Eve exiting on the 5.6 variation. The crux 5.9 se...
Description
Traverse of the Clods is among the most interesting and unusual routes in the Gunks. It’s thoughtful, balancy, exposed, not too strenous, not R-rated—yet seldom climbed. Maybe it’s a route-finding issue? I’ll try to clear that up here.
TOTC begins on the GT ledge, on a 15’ terrace to the left of where the first pitch of Andrew meets the GT. The final pitch of Han’s Puss starts from this same terrace.
The pitch begins a few feet right of the corner and goes mostly up with some trending to the right for about 35’ to a small overhang with an old pin above and to the left of it. The pin is somewhat off-route to the left, but I clip it anyway and use a double-length sling. This section is 5.7 or so and slightly run-out.

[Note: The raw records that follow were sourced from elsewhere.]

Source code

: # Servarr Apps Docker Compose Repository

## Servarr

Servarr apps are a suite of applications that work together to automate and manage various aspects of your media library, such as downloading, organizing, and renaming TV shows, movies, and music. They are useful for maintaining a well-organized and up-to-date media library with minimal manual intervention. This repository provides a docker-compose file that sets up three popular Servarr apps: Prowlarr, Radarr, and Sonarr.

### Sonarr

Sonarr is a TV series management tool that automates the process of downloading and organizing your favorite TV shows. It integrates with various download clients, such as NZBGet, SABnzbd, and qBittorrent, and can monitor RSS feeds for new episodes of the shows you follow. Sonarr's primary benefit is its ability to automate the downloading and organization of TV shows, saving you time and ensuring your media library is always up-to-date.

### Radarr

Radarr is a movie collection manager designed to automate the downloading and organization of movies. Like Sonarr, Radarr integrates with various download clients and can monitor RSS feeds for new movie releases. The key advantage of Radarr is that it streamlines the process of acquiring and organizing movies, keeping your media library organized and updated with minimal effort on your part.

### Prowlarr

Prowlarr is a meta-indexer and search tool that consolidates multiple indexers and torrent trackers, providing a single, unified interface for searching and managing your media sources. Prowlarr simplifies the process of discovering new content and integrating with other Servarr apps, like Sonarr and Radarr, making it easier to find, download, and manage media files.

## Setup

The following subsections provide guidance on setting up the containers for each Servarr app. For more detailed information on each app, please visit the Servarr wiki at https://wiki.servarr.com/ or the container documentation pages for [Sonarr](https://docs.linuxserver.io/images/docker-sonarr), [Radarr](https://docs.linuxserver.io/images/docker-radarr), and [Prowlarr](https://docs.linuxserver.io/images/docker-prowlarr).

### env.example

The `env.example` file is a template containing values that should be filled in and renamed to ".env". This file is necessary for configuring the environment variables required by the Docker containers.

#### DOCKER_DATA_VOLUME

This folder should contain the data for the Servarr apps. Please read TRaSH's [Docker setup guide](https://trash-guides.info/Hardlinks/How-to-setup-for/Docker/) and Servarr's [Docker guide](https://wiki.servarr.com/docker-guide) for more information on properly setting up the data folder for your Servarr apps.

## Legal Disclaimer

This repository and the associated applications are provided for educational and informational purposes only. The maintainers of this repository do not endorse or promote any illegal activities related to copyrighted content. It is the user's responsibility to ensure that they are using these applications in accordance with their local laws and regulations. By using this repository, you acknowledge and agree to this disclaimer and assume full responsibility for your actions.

From there, head right past an overhang, going either over or under it, then continue to move right and slightly upward for a few feet until a straight traverse to the right begins for about 35’. A hanging belay can be built at the end of that traverse, at the intersection of a flake and a vertical crack/corner. A .4 and .75 camalot are useful for the belay. There is an old pin to clip, but no permanent anchor. If you go too far and find yourself under a big roof with a sling anchor, you’re now on Twilight Zone or something else scary, and you should probably turn around.
The second pitch begins with a somewhat difficult move off the belay to a good horizontal a few feet above. If you continue up from there, you will be doing the final, short 5.6 pitch of Twilight Zone. That’s what I did the first time I was on it, because it looks like the obvious line (and because going right looked way too scary). But go right you must if you don’t want to miss the crux of TOTC.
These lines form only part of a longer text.